| Your instructions |
Show each line of the data below in which "install" occurs.

| Supplied entries |
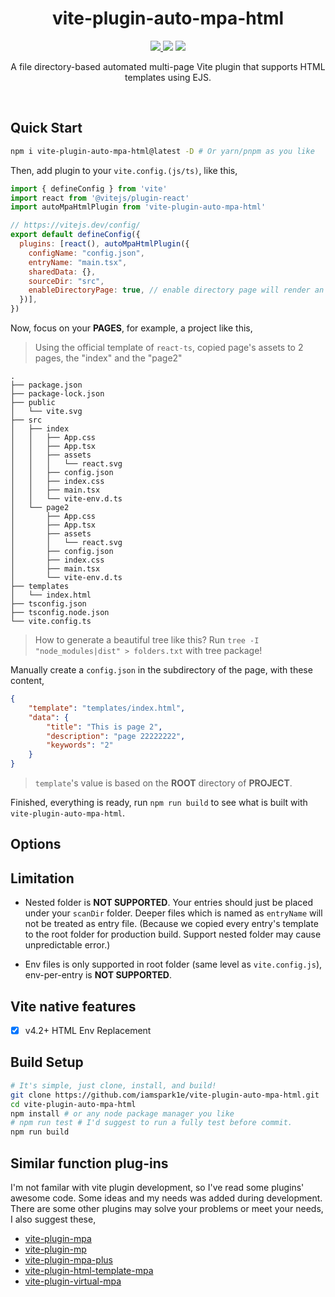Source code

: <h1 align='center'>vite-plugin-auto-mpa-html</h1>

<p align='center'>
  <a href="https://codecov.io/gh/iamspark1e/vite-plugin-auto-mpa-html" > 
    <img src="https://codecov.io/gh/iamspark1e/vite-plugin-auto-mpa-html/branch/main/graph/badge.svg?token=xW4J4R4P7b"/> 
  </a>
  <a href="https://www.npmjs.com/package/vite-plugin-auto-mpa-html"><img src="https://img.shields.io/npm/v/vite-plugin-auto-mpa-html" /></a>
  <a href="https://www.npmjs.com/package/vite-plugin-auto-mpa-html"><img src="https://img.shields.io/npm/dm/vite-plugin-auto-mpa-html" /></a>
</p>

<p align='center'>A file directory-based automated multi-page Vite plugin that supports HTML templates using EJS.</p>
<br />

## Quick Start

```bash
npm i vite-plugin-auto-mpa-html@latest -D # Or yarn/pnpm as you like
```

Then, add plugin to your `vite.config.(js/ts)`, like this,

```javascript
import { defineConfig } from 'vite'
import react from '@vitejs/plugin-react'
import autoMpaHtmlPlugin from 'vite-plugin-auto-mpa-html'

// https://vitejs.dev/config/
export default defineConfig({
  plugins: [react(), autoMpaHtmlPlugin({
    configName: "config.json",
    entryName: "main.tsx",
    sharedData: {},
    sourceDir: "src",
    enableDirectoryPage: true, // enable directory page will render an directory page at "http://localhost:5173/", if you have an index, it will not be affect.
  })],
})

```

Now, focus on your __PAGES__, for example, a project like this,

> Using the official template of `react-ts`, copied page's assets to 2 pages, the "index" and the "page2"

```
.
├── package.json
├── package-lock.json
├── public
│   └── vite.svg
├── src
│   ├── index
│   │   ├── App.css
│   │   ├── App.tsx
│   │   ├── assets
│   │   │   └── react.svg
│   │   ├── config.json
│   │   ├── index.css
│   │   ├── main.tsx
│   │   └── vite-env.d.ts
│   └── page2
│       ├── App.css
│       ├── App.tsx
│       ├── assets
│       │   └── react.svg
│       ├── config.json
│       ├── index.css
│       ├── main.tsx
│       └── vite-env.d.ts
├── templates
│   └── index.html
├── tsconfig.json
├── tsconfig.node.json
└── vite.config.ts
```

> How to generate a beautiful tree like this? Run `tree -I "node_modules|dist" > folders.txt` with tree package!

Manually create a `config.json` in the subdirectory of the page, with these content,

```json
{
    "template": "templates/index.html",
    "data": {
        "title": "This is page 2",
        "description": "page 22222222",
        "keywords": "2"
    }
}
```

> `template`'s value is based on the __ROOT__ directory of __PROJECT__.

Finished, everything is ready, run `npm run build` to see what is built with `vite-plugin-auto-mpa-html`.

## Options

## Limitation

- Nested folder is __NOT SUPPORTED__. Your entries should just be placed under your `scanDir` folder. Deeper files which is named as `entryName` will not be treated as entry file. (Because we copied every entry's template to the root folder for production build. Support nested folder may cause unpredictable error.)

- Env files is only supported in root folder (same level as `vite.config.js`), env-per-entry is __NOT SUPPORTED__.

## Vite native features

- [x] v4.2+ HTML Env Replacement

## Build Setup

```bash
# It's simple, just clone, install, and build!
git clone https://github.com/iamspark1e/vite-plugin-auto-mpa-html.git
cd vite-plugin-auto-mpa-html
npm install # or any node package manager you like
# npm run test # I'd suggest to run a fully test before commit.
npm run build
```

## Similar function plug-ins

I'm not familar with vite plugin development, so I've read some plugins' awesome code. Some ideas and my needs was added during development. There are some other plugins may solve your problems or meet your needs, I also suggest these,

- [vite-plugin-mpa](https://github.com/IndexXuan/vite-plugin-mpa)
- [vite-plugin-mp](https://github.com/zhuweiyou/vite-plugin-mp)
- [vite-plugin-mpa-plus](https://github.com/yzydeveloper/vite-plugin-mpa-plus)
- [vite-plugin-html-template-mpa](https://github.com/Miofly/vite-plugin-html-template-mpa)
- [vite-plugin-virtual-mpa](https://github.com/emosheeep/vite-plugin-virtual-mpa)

...

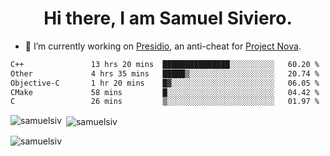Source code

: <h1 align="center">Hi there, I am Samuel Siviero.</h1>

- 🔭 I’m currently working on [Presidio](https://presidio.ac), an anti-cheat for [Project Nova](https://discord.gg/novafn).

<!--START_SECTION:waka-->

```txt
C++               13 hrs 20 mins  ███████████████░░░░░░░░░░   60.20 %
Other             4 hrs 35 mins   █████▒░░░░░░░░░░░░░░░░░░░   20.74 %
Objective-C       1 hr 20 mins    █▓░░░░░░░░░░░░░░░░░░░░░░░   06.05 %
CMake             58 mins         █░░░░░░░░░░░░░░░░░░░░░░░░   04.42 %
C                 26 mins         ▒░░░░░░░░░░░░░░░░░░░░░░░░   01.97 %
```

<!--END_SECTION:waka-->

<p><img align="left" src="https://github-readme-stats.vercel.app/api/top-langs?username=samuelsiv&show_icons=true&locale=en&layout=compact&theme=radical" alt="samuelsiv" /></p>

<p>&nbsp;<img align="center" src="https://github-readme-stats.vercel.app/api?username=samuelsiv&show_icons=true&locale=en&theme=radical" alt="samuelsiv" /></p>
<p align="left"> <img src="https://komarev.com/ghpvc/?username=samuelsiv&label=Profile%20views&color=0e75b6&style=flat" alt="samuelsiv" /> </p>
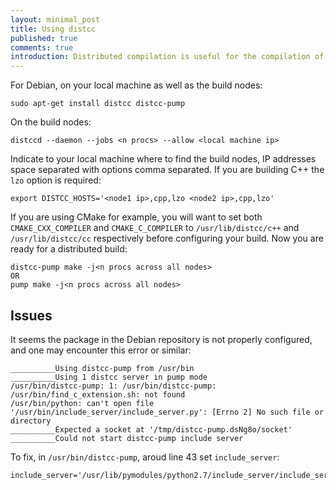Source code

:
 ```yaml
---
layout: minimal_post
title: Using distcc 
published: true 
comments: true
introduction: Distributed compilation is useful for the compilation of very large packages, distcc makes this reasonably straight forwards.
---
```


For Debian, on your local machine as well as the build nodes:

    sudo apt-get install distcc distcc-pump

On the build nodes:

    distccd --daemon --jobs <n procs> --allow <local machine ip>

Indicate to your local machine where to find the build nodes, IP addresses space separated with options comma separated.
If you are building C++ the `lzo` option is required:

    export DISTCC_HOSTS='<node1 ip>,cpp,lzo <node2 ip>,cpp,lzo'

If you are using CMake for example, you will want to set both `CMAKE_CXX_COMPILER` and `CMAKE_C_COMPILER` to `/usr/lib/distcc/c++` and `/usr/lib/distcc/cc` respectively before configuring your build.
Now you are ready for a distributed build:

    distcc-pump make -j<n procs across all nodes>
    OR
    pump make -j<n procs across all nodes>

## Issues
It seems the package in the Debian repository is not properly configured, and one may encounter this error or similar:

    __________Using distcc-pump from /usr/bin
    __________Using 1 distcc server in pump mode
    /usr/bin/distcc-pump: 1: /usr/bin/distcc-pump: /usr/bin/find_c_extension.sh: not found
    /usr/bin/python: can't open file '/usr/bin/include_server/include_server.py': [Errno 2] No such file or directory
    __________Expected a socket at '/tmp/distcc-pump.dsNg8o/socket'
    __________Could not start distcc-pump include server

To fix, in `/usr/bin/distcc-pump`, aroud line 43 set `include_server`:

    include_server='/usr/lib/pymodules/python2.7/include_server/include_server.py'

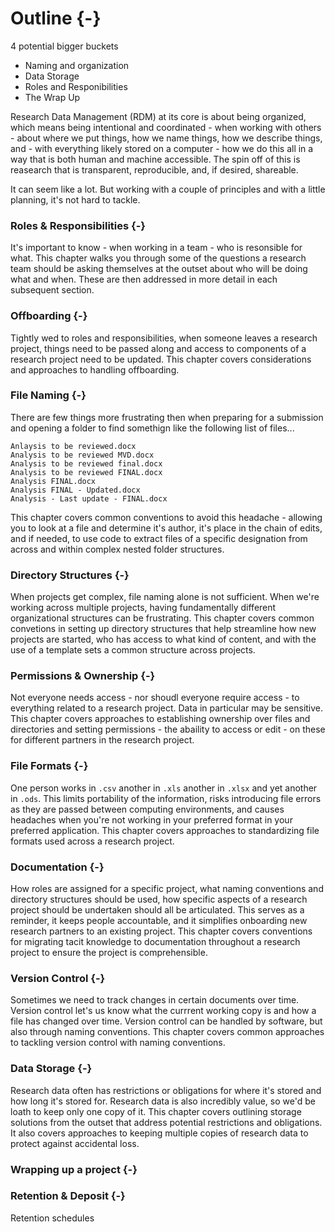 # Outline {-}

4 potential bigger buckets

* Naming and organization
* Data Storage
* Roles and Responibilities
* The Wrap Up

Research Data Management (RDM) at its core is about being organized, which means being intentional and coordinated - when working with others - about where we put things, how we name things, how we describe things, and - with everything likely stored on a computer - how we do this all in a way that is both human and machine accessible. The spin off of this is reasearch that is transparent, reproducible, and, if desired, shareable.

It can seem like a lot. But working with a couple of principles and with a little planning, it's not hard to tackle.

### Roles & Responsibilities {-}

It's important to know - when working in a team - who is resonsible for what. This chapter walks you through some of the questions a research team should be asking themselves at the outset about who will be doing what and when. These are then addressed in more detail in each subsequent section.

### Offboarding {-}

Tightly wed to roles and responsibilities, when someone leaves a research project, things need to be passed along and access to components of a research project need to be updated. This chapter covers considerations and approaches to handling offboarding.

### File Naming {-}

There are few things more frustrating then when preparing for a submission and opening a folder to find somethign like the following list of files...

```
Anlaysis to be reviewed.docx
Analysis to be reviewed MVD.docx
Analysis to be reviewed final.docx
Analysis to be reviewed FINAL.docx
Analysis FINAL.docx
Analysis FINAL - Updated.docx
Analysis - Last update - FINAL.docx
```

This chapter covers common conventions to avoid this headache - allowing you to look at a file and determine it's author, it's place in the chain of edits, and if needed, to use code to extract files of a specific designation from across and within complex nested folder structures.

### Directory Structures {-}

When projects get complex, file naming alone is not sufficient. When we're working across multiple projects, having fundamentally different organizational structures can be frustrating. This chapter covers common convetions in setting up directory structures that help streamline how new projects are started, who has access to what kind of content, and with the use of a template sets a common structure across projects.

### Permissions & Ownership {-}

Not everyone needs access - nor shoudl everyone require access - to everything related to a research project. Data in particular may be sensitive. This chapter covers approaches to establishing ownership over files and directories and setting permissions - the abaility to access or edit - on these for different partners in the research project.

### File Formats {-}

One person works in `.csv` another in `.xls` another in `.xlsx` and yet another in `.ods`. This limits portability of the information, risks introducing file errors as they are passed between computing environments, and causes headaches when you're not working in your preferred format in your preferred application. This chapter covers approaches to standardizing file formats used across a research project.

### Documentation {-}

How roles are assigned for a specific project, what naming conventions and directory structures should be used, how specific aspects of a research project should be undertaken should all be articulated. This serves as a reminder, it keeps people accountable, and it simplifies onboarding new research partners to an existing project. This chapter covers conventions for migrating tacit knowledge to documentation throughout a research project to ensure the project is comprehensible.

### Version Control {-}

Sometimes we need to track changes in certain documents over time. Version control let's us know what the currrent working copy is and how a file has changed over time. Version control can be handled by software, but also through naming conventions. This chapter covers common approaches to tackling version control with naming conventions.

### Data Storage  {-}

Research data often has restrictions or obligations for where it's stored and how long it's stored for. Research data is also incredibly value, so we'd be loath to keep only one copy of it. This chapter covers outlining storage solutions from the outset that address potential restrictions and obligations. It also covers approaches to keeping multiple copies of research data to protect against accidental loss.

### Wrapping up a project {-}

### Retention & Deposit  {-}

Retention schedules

| Result |
# It's simple, just clone, install, and build!
npm install # or any node package manager you like
    sudo apt-get install distcc distcc-pump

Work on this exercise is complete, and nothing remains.